Motivate Local Councils Publish Open Data

Stuart Harrison

ODI web developer and former local government web manager Stuart Harrison calls for schemes that will motivate local councils to publish open data in the long-term, without putting administrative burdens on council officers

null

Time for change in local government: Leeds Town Hall. CC BY 2.0, uploaded by Jason Charlesworth.

Local councils touch almost every aspect of our lives. We visit a council-operated registry office when we are born. Councils collect our waste, control what is built around us, help ensure our communities are safe places to live and help organise our care in later life.

It’s therefore important that local councils remain relevant and accountable to us. Elected officials play a key role in ensuring this, but as the use of technology increases it’s becoming easier for us all to keep tabs on what our local authorities are doing on our behalf.

Over the past few years there’s been an explosion in local authorities publishing open data. As someone who worked at the coalface of local council open data myself as a web manager, this is great to see. However, while we are seeing an increase in the amount of data being published, progress is still patchy.

One scheme that sought to improve this was the local open data incentive scheme, which offered local authorities cash incentives for publishing open data across three themes: planning, premises licences and public toilets.

This scheme was really well thought out. Not only did it encourage councils to get the data out there, it also prescribed standards and quality of data (I was also chuffed to bits to see two ODI projects I’d worked on – Open Data Certificates and CSVlint – being used in the scheme).

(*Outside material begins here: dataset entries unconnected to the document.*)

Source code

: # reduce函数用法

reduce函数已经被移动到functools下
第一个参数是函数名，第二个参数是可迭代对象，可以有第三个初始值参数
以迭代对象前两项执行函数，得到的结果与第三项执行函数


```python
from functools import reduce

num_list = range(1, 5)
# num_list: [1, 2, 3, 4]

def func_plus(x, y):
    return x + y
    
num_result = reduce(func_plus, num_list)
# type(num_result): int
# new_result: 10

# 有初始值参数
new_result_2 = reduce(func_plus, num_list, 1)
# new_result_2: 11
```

However, one point that was sorely lacking was how councils would continue to publish data in the long-term. There was no mention of whether councils should continue to publish data, nor advice about how they could keep it up-to-date. Without the necessary back-office software, extracting and publishing the data would continue to be a manual task – requiring officers to export, clean and upload data themselves – which takes time and stretches already stretched resources even thinner.

A project that has successfully encouraged sustainable open data publication (without even really talking about open data) has been the FSA’s Food Hygiene Ratings scheme. This requires environmental health officers to upload the results of food safety inspections to a central portal on a regular basis, either by manually uploading an Excel file, or through integration with a back-office database. The FSA’s own system then publishes the results to a central website and handles the data publication.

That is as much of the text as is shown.